Une ode aux fêtes de fin d’année de l’édition à l’ancienne, en photos.
Les éditeurs accaparaient le marché grâce aux bacchanales de Noël. Vous entendez des histoires. La décadence était attendue. RH, AWOL. L’année dernière CouperEmily Gould a interviewé des fêtards des époques précédentes et a révélé toutes sortes d’anecdotes scandaleuses. À l’époque, les années se terminaient dans le rouge avec une abondance de « Tenues ! Jambons ! (et) Fumer à l’intérieur ! »
Il existe de nombreuses bonnes raisons de marquer la fin de la colère au travail. Mais en cette période des fêtes, je ne peux m’empêcher de penser à ces fêtes légendaires à Condé Nast ou La voix du village. Dans un esprit nostalgique, voici un aperçu de la fête de Noël des éditions, au fil des années. (Merci aux archives !)

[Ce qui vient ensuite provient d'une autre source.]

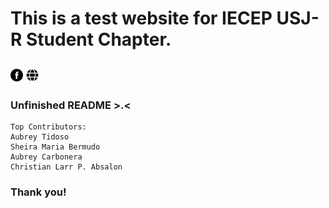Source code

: # This is a test website for IECEP USJ-R Student Chapter.
[<img alt="IECEP - USJ-R STUDENT CHAPTER FB Page" width="20px" src="images/facebook.png" />](https://www.facebook.com/usjr.iecep) [<img alt="IECEP - USJ-R STUDENT CHAPTER Website" width="20px" src="images/web.png" />](https://iecep-usj-r.github.io/iecep/)
----
### Unfinished README >.<
```
Top Contributors:
Aubrey Tidoso
Sheira Maria Bermudo
Aubrey Carbonera
Christian Larr P. Absalon
```

### Thank you!
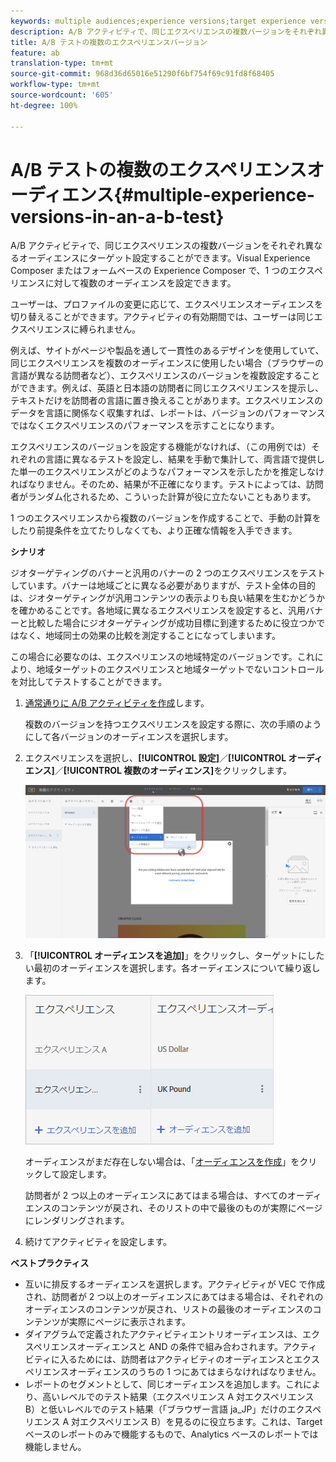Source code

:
 ```yaml
---
keywords: multiple audiences;experience versions;target experience versions
description: A/B アクティビティで、同じエクスペリエンスの複数バージョンをそれぞれ異なるオーディエンスにターゲット設定することができます。Visual Experience Composer またはフォームベースの Experience Composer で、1 つのエクスペリエンスに対して複数のオーディエンスを設定できます。
title: A/B テストの複数のエクスペリエンスバージョン
feature: ab
translation-type: tm+mt
source-git-commit: 968d36d65016e51290f6bf754f69c91fd8f68405
workflow-type: tm+mt
source-wordcount: '605'
ht-degree: 100%

---
```



# A/B テストの複数のエクスペリエンスオーディエンス{#multiple-experience-versions-in-an-a-b-test}

A/B アクティビティで、同じエクスペリエンスの複数バージョンをそれぞれ異なるオーディエンスにターゲット設定することができます。Visual Experience Composer またはフォームベースの Experience Composer で、1 つのエクスペリエンスに対して複数のオーディエンスを設定できます。

ユーザーは、プロファイルの変更に応じて、エクスペリエンスオーディエンスを切り替えることができます。アクティビティの有効期間では、ユーザーは同じエクスペリエンスに縛られません。

例えば、サイトがページや製品を通して一貫性のあるデザインを使用していて、同じエクスペリエンスを複数のオーディエンスに使用したい場合（ブラウザーの言語が異なる訪問者など）、エクスペリエンスのバージョンを複数設定することができます。例えば、英語と日本語の訪問者に同じエクスペリエンスを提示し、テキストだけを訪問者の言語に置き換えることがあります。エクスペリエンスのデータを言語に関係なく収集すれば、レポートは、バージョンのパフォーマンスではなくエクスペリエンスのパフォーマンスを示すことになります。

エクスペリエンスのバージョンを設定する機能がなければ、（この用例では）それぞれの言語に異なるテストを設定し、結果を手動で集計して、両言語で提供した単一のエクスペリエンスがどのようなパフォーマンスを示したかを推定しなければなりません。そのため、結果が不正確になります。テストによっては、訪問者がランダム化されるため、こういった計算が役に立たないこともあります。

1 つのエクスペリエンスから複数のバージョンを作成することで、手動の計算をしたり前提条件を立てたりしなくても、より正確な情報を入手できます。

**シナリオ**

ジオターゲティングのバナーと汎用のバナーの 2 つのエクスペリエンスをテストしています。バナーは地域ごとに異なる必要がありますが、テスト全体の目的は、ジオターゲティングが汎用コンテンツの表示よりも良い結果を生むかどうかを確かめることです。各地域に異なるエクスペリエンスを設定すると、汎用バナーと比較した場合にジオターゲティングが成功目標に到達するために役立つかではなく、地域同士の効果の比較を測定することになってしまいます。

この場合に必要なのは、エクスペリエンスの地域特定のバージョンです。これにより、地域ターゲットのエクスペリエンスと地域ターゲットでないコントロールを対比してテストすることができます。

1. [通常通りに A/B アクティビティを作成](/help/c-activities/t-test-ab/t-test-create-ab/test-create-ab.md)します。

   複数のバージョンを持つエクスペリエンスを設定する際に、次の手順のようにして各バージョンのオーディエンスを選択します。

1. エクスペリエンスを選択し、**[!UICONTROL 設定]**／**[!UICONTROL オーディエンス]**／**[!UICONTROL 複数のオーディエンス]**&#x200B;をクリックします。

   ![「複数のオーディエンス」オプション](/help/c-activities/t-test-ab/t-test-create-ab/assets/multiple-audiences-new.png)

1. 「**[!UICONTROL オーディエンスを追加]**」をクリックし、ターゲットにしたい最初のオーディエンスを選択します。各オーディエンスについて繰り返します。

   ![](assets/exp-versions.png)

   オーディエンスがまだ存在しない場合は、「[オーディエンスを作成](/help/c-target/c-audiences/create-audience.md#task_E18BD77A9A8F4ED0AC50569F94556558)」をクリックして設定します。

   訪問者が 2 つ以上のオーディエンスにあてはまる場合は、すべてのオーディエンスのコンテンツが戻され、そのリストの中で最後のものが実際にページにレンダリングされます。

1. 続けてアクティビティを設定します。

**ベストプラクティス**

* 互いに排反するオーディエンスを選択します。アクティビティが VEC で作成され、訪問者が 2 つ以上のオーディエンスにあてはまる場合は、それぞれのオーディエンスのコンテンツが戻され、リストの最後のオーディエンスのコンテンツが実際にページに表示されます。
* ダイアグラムで定義されたアクティビティエントリオーディエンスは、エクスペリエンスオーディエンスと AND の条件で組み合わされます。アクティビティに入るためには、訪問者はアクティビティのオーディエンスとエクスペリエンスオーディエンスのうちの 1 つにあてはまらなければなりません。
* レポートのセグメントとして、同じオーディエンスを追加します。これにより、高いレベルでのテスト結果（エクスペリエンス A 対エクスペリエンス B）と低いレベルでのテスト結果（「ブラウザー言語 ja_JP」だけのエクスペリエンス A 対エクスペリエンス B）を見るのに役立ちます。これは、Target ベースのレポートのみで機能するもので、Analytics ベースのレポートでは機能しません。


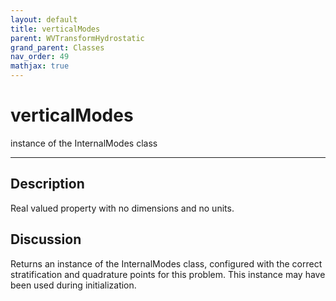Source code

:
 ```yaml
---
layout: default
title: verticalModes
parent: WVTransformHydrostatic
grand_parent: Classes
nav_order: 49
mathjax: true
---
```


#  verticalModes

instance of the InternalModes class


---

## Description
Real valued property with no dimensions and no units.

## Discussion

Returns an instance of the InternalModes class, configured with the correct stratification and quadrature points for this problem. This instance may have been used during initialization.

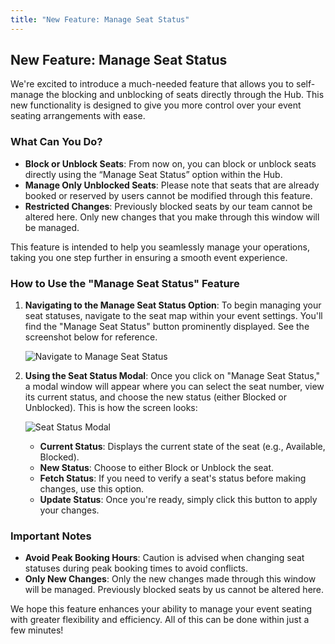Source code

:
 ```yaml
---
title: "New Feature: Manage Seat Status"
---
```

## New Feature: Manage Seat Status

We're excited to introduce a much-needed feature that allows you to self-manage the blocking and unblocking of seats directly through the Hub. This new functionality is designed to give you more control over your event seating arrangements with ease.

### What Can You Do?

* **Block or Unblock Seats**: From now on, you can block or unblock seats directly using the “Manage Seat Status” option within the Hub.
* **Manage Only Unblocked Seats**: Please note that seats that are already booked or reserved by users cannot be modified through this feature.
* **Restricted Changes**: Previously blocked seats by our team cannot be altered here. Only new changes that you make through this window will be managed.

This feature is intended to help you seamlessly manage your operations, taking you one step further in ensuring a smooth event experience.

### How to Use the "Manage Seat Status" Feature

1. **Navigating to the Manage Seat Status Option**:
   To begin managing your seat statuses, navigate to the seat map within your event settings. You'll find the "Manage Seat Status" button prominently displayed. See the screenshot below for reference.

   ![Navigate to Manage Seat Status](/img/screenshot-2024-09-27-at-02.32.27.png)
2. **Using the Seat Status Modal**:
   Once you click on "Manage Seat Status," a modal window will appear where you can select the seat number, view its current status, and choose the new status (either Blocked or Unblocked). This is how the screen looks:

   ![Seat Status Modal](/img/screenshot-2024-09-27-at-02.31.41.png)

   * **Current Status**: Displays the current state of the seat (e.g., Available, Blocked).
   * **New Status**: Choose to either Block or Unblock the seat.
   * **Fetch Status**: If you need to verify a seat's status before making changes, use this option.
   * **Update Status**: Once you're ready, simply click this button to apply your changes.

### Important Notes

* **Avoid Peak Booking Hours**: Caution is advised when changing seat statuses during peak booking times to avoid conflicts.
* **Only New Changes**: Only the new changes made through this window will be managed. Previously blocked seats by us cannot be altered here.

We hope this feature enhances your ability to manage your event seating with greater flexibility and efficiency. All of this can be done within just a few minutes!
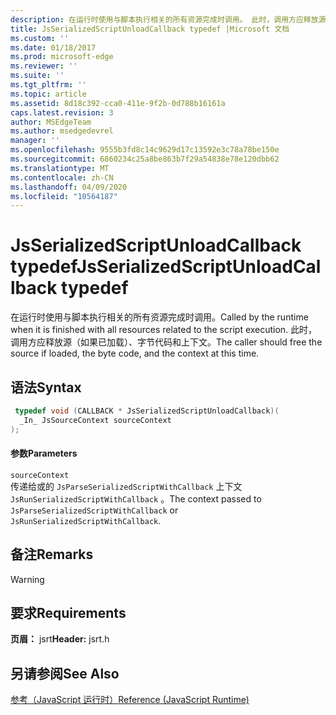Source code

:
 ```yaml
---
description: 在运行时使用与脚本执行相关的所有资源完成时调用。 此时，调用方应释放源（如果已加载）、字节代码和上下文。
title: JsSerializedScriptUnloadCallback typedef |Microsoft 文档
ms.custom: ''
ms.date: 01/18/2017
ms.prod: microsoft-edge
ms.reviewer: ''
ms.suite: ''
ms.tgt_pltfrm: ''
ms.topic: article
ms.assetid: 8d18c392-cca0-411e-9f2b-0d788b16161a
caps.latest.revision: 3
author: MSEdgeTeam
ms.author: msedgedevrel
manager: ''
ms.openlocfilehash: 9555b3fd8c14c9629d17c13592e3c78a78be150e
ms.sourcegitcommit: 6860234c25a8be863b7f29a54838e78e120dbb62
ms.translationtype: MT
ms.contentlocale: zh-CN
ms.lasthandoff: 04/09/2020
ms.locfileid: "10564187"
---
```

# <span data-ttu-id="ab666-104">JsSerializedScriptUnloadCallback typedef</span><span class="sxs-lookup"><span data-stu-id="ab666-104">JsSerializedScriptUnloadCallback typedef</span></span>
<span data-ttu-id="ab666-105">在运行时使用与脚本执行相关的所有资源完成时调用。</span><span class="sxs-lookup"><span data-stu-id="ab666-105">Called by the runtime when it is finished with all resources related to the script execution.</span></span> <span data-ttu-id="ab666-106">此时，调用方应释放源（如果已加载）、字节代码和上下文。</span><span class="sxs-lookup"><span data-stu-id="ab666-106">The caller should free the source if loaded, the byte code, and the context at this time.</span></span>  
  
## <span data-ttu-id="ab666-107">语法</span><span class="sxs-lookup"><span data-stu-id="ab666-107">Syntax</span></span>  
  
```cpp  
 typedef void (CALLBACK * JsSerializedScriptUnloadCallback)(  
  _In_ JsSourceContext sourceContext  
);  
```  
  
#### <span data-ttu-id="ab666-108">参数</span><span class="sxs-lookup"><span data-stu-id="ab666-108">Parameters</span></span>  
 `sourceContext`  
 <span data-ttu-id="ab666-109">传递给或的 `JsParseSerializedScriptWithCallback` 上下文 `JsRunSerializedScriptWithCallback` 。</span><span class="sxs-lookup"><span data-stu-id="ab666-109">The context passed to `JsParseSerializedScriptWithCallback` or `JsRunSerializedScriptWithCallback`.</span></span>  
  
## <span data-ttu-id="ab666-110">备注</span><span class="sxs-lookup"><span data-stu-id="ab666-110">Remarks</span></span>  
  
> [!WARNING]
## <span data-ttu-id="ab666-111">要求</span><span class="sxs-lookup"><span data-stu-id="ab666-111">Requirements</span></span>  
 <span data-ttu-id="ab666-112">**页眉：** jsrt</span><span class="sxs-lookup"><span data-stu-id="ab666-112">**Header:** jsrt.h</span></span>  
  
## <span data-ttu-id="ab666-113">另请参阅</span><span class="sxs-lookup"><span data-stu-id="ab666-113">See Also</span></span>  
 [<span data-ttu-id="ab666-114">参考（JavaScript 运行时）</span><span class="sxs-lookup"><span data-stu-id="ab666-114">Reference (JavaScript Runtime)</span></span>](../chakra-hosting/reference-javascript-runtime.md)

Nouvelles quotidiennes de New York les employés le démontent lors d’une fête de Noël en 1937.
Photo de Rex Hardy.
Des commodes chics circulent à Vie, 1938. (Notez les fixations en argent. Vous ne verriez jamais ça maintenant.)
Image via le NYPL.
Ici, Barbara Gittings, militante LGBTQ et rédactrice en chef de L’échelle, prépare le terrain pour une célébration chaleureuse. Celui-ci semble fidèle à la plupart de mon expérience de fête de bureau.
Photo de Léonard Freed. Avec l’aimable autorisation de la collection de photos Life.
Encore quelques bêtises non professionnelles dans le bâtiment Time Life, dans les années 60.
Photo de Fran Vogel.
Camaraderie du centre-ville au East Village Eye’s 1985 à faire.
Photo de Bob Gruen.
> Le Kansas City de Max était toujours une fête. Mais leur dîner de Noël annuel était particulièrement amusant. (Et étant donné que le poète Richard Hell était présent, nous appelons cela une récompense pour la publication.)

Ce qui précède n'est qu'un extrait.